Samaeul gets new life in China
“I’m finally reaping the harvest I’ve sown for the past five years,” he said.
His work with Chinese villages began five years ago at the request of the Chinese government. In July 1996, at the China-Korea Science Technology and Economy Exchange Conference in Beijing, China requested Korea’s support in renovating its farming practices. In April 2001, a joint project was started between Korea’s Northeast Asia Foundation for Education and Culture and China’s Association for Science & Technology. The foundation recruited Mr. Jeong to train Chinese officials. Working with one expert in agriculture, he educated 7,700 Chinese farmers and public servants over 31 sessions.
Mr. Jeong has continued to visit rural villages and go ahead with the training programs, even when SARS (severe acute respiratory syndrome) swept through Guangdong in 2002. He says he was often asked why he is so passionate about something he wasn’t being compensated for. He says he replied, “The key to the Saemaeul Movement’s success in the ’70s was the large number of leaders who devoted themselves to the movement without compensation. As long as you have such people, this movement will never fail.” The Chinese government recognizes his passion and has asked him to extend his contract for five more years.

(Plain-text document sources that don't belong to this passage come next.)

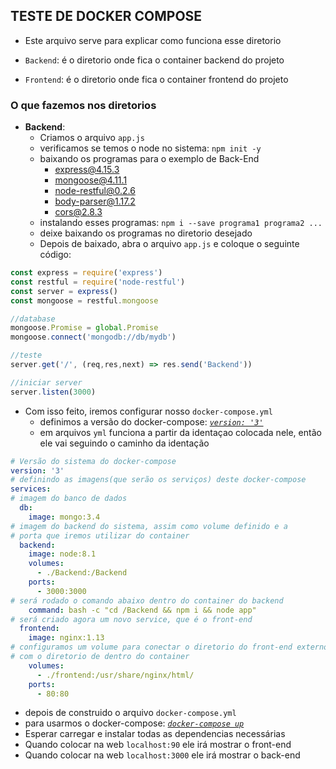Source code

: ## TESTE DE DOCKER COMPOSE

* Este arquivo serve para explicar como funciona esse diretorio

* `Backend`: é o diretorio onde fica o container backend do projeto
* `Frontend`: é o diretorio onde fica o container frontend do projeto

### O que fazemos nos diretorios
* **Backend**: 
    * Criamos o arquivo `app.js`
    * verificamos se temos o node no sistema: `npm init -y`
    * baixando os programas para o exemplo de Back-End
        * express@4.15.3
        * mongoose@4.11.1
        * node-restful@0.2.6
        * body-parser@1.17.2
        * cors@2.8.3
    * instalando esses programas: `npm i --save programa1 programa2 ...`
    * deixe baixando os programas no diretorio desejado
    * Depois de baixado, abra o arquivo `app.js` e coloque o seguinte código:
```javascript
const express = require('express')
const restful = require('node-restful')
const server = express()
const mongoose = restful.mongoose

//database
mongoose.Promise = global.Promise
mongoose.connect('mongodb://db/mydb')

//teste 
server.get('/', (req,res,next) => res.send('Backend'))

//iniciar server
server.listen(3000)
```
* Com isso feito, iremos  configurar nosso `docker-compose.yml`
    * definimos a versão do docker-compose: [_`version: '3'`_]()
    * em arquivos `yml` funciona a partir da identaçao colocada nele, então ele vai seguindo o caminho da identação
```yml
# Versão do sistema do docker-compose
version: '3'
# definindo as imagens(que serão os serviços) deste docker-compose
services:
# imagem do banco de dados
  db:
    image: mongo:3.4
# imagem do backend do sistema, assim como volume definido e a
# porta que iremos utilizar do container
  backend:
    image: node:8.1
    volumes:
      - ./Backend:/Backend
    ports:
      - 3000:3000
# será rodado o comando abaixo dentro do container do backend
    command: bash -c "cd /Backend && npm i && node app"
# será criado agora um novo service, que é o front-end
  frontend:
    image: nginx:1.13
# configuramos um volume para conectar o diretorio do front-end externo
# com o diretorio de dentro do container
    volumes: 
      - ./frontend:/usr/share/nginx/html/
    ports:
      - 80:80
```
* depois de construido o arquivo `docker-compose.yml`
* para usarmos o docker-compose: [_`docker-compose up`_]()
* Esperar carregar e instalar todas as dependencias necessárias
* Quando colocar na web `localhost:90` ele irá mostrar o front-end
* Quando colocar na web `localhost:3000` ele irá mostrar o back-end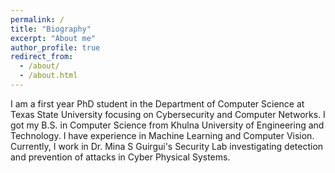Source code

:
 ```yaml
---
permalink: /
title: "Biography"
excerpt: "About me"
author_profile: true
redirect_from: 
  - /about/
  - /about.html
---
```


I am a first year PhD student in the Department of Computer Science at Texas State University focusing on Cybersecurity and Computer Networks. I got my B.S. in Computer Science from Khulna University of Engineering and Technology. I have experience in Machine Learning and Computer Vision. Currently, I work in Dr. Mina S Guirgui's Security Lab investigating detection and prevention of attacks in Cyber Physical Systems.
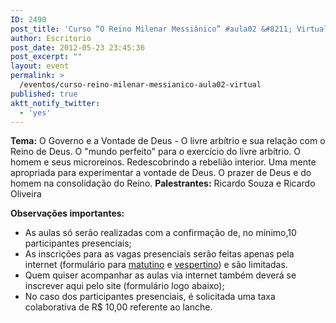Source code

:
 ```yaml
---
ID: 2490
post_title: 'Curso “O Reino Milenar Messiânico” #aula02 &#8211; Virtual'
author: Escritorio
post_date: 2012-05-23 23:45:36
post_excerpt: ""
layout: event
permalink: >
  /eventos/curso-reino-milenar-messianico-aula02-virtual
published: true
aktt_notify_twitter:
  - 'yes'
---
```

<strong>Tema:</strong> O Governo e a Vontade de Deus - O livre arbítrio e sua relação com o Reino de Deus. O "mundo perfeito" para o exercício do livre arbítrio. O homem e seus microreinos. Redescobrindo a rebelião interior. Uma mente apropriada para experimentar a vontade de Deus. O prazer de Deus e do homem na consolidação do Reino.
<strong>Palestrantes:</strong> Ricardo Souza e Ricardo Oliveira

<strong>Observações importantes:</strong>
- As aulas só serão realizadas com a confirmação de, no mínimo,10 participantes presenciais;
- As inscrições para as vagas presenciais serão feitas apenas pela internet (formulário para <a title="Curso “O Reino Milenar Messiânico” #aula02 – Matutino" href="http://www.gruponews.com.br/eventos/curso-reino-milenar-messianico-aula02-matutino">matutino</a> e <a title="Curso “O Reino Milenar Messiânico” #aula02 – Vespertino" href="http://www.gruponews.com.br/eventos/curso-reino-milenar-messianico-aula02-vespertino">vespertino</a>) e são limitadas.
- Quem quiser acompanhar as aulas via internet também deverá se inscrever aqui pelo site (formulário logo abaixo);
- No caso dos participantes presenciais, é solicitada uma taxa colaborativa de R$ 10,00 referente ao lanche.
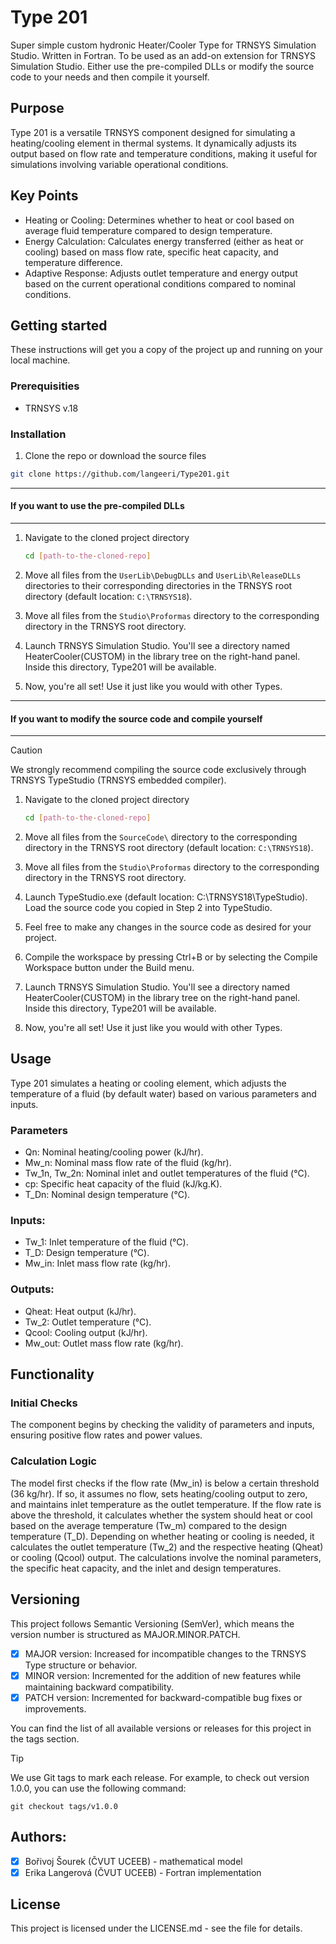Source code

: # Type 201
Super simple custom hydronic Heater/Cooler Type for TRNSYS Simulation Studio. Written in Fortran. To be used as an add-on extension for TRNSYS Simulation Studio. Either use the pre-compiled DLLs or modify the source code to your needs and then compile it yourself. 

## Purpose
Type 201 is a versatile TRNSYS component designed for simulating a heating/cooling element in thermal systems. It dynamically adjusts its output based on flow rate and temperature conditions, making it useful for simulations involving variable operational conditions.

## Key Points
- Heating or Cooling: Determines whether to heat or cool based on average fluid temperature compared to design temperature.
- Energy Calculation: Calculates energy transferred (either as heat or cooling) based on mass flow rate, specific heat capacity, and temperature difference.
- Adaptive Response: Adjusts outlet temperature and energy output based on the current operational conditions compared to nominal conditions.

## Getting started 
These instructions will get you a copy of the project up and running on your local machine.

### Prerequisities
- TRNSYS v.18 

### Installation
1. Clone the repo or download the source files
   
  ```bash
  git clone https://github.com/langeeri/Type201.git
```
---  
#### If you want to use the pre-compiled DLLs
---
1. Navigate to the cloned project directory

   ```bash
   cd [path-to-the-cloned-repo]
   ```

3. Move all files from the `UserLib\DebugDLLs` and `UserLib\ReleaseDLLs` directories to their corresponding directories in the TRNSYS root directory (default location: `C:\TRNSYS18`).
4. Move all files from the `Studio\Proformas` directory to the corresponding directory in the TRNSYS root directory.
5. Launch TRNSYS Simulation Studio. You'll see a directory named HeaterCooler(CUSTOM) in the library tree on the right-hand panel. Inside this directory, Type201 will be available.
6. Now, you're all set! Use it just like you would with other Types.
---  
#### If you want to modify the source code and compile yourself
---
> [!CAUTION]
> We strongly recommend compiling the source code exclusively through TRNSYS TypeStudio (TRNSYS embedded compiler).
> 
1. Navigate to the cloned project directory

   ```bash
   cd [path-to-the-cloned-repo]
   ```
2. Move all files from the `SourceCode\` directory to the corresponding directory in the TRNSYS root directory (default location: `C:\TRNSYS18`).
3. Move all files from the `Studio\Proformas` directory to the corresponding directory in the TRNSYS root directory.
4. Launch TypeStudio.exe (default location: C:\TRNSYS18\TypeStudio). Load the source code you copied in Step 2 into TypeStudio.
5. Feel free to make any changes in the source code as desired for your project.
6. Compile the workspace by pressing Ctrl+B or by selecting the Compile Workspace button under the Build menu.
7. Launch TRNSYS Simulation Studio. You'll see a directory named HeaterCooler(CUSTOM) in the library tree on the right-hand panel. Inside this directory, Type201 will be available.
8. Now, you're all set! Use it just like you would with other Types.

## Usage
Type 201 simulates a heating or cooling element, which adjusts the temperature of a fluid (by default water) based on various parameters and inputs.
### Parameters
- Qn: Nominal heating/cooling power (kJ/hr).
- Mw_n: Nominal mass flow rate of the fluid (kg/hr).
- Tw_1n, Tw_2n: Nominal inlet and outlet temperatures of the fluid (°C).
- cp: Specific heat capacity of the fluid (kJ/kg.K).
- T_Dn: Nominal design temperature (°C).
### Inputs:
- Tw_1: Inlet temperature of the fluid (°C).
- T_D: Design temperature (°C).
- Mw_in: Inlet mass flow rate (kg/hr).
### Outputs:
- Qheat: Heat output (kJ/hr).
- Tw_2: Outlet temperature (°C).
- Qcool: Cooling output (kJ/hr).
- Mw_out: Outlet mass flow rate (kg/hr).

## Functionality
### Initial Checks
The component begins by checking the validity of parameters and inputs, ensuring positive flow rates and power values.
### Calculation Logic
The model first checks if the flow rate (Mw_in) is below a certain threshold (36 kg/hr). If so, it assumes no flow, sets heating/cooling output to zero, and maintains inlet temperature as the outlet temperature.
If the flow rate is above the threshold, it calculates whether the system should heat or cool based on the average temperature (Tw_m) compared to the design temperature (T_D).
Depending on whether heating or cooling is needed, it calculates the outlet temperature (Tw_2) and the respective heating (Qheat) or cooling (Qcool) output.
The calculations involve the nominal parameters, the specific heat capacity, and the inlet and design temperatures.

## Versioning
This project follows Semantic Versioning (SemVer), which means the version number is structured as MAJOR.MINOR.PATCH.

- [x] MAJOR version: Increased for incompatible changes to the TRNSYS Type structure or behavior.
- [x] MINOR version: Incremented for the addition of new features while maintaining backward compatibility.
- [x] PATCH version: Incremented for backward-compatible bug fixes or improvements.

You can find the list of all available versions or releases for this project in the tags section. 

> [!TIP]
> We use Git tags to mark each release. For example, to check out version 1.0.0, you can use the following command:
   ```git
  git checkout tags/v1.0.0
   ```
## Authors:
- [x] Bořivoj Šourek (ČVUT UCEEB) - mathematical model
- [x] Erika Langerová (ČVUT UCEEB) - Fortran implementation

## License 
This project is licensed under the LICENSE.md - see the file for details.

Mr. Jeong has spent his life reviving farming villages. A native of Jeonju, North Jeolla province, he grew up on a farm and went on to participate in agriculture movements when he studied economics at Seoul National University. Upon graduating, he joined the National Agricultural Cooperative Federation, where he worked until 1980, the year the National Council of Saemaeul Movements was established. He wanted to train effective leaders for the movement, and began working for the Central Training Institute of the New Village Movement, affiliated with the council.
Wanting to play an active role in the Saemaeul Movement, he opened “Darimwon,” a large farm in the mountains of Yesan, South Chungcheong province in 1985. He was the head of the Central Training Institute in Seongnam, Gyeonggi province, but every weekend, he would travel to his farm to plant and take care of his fruit trees. In 1994, he and his wife finally listed the farm as their residence. The couple still live on the farm, growing maesil (green plum), walnut, bellflower and deodeok (a root plant that looks like ginseng). They prefer to handle all the farming tasks themselves, except during the harvest season.
“These days, when there’s flood damage, you find farmers who sit back and rely on the government to repair their fields,” Mr. Jeong said. “It’s unfortunate that Saemaeul’s motto of ‘diligence, self-help and cooperation’ seems to be disappearing.”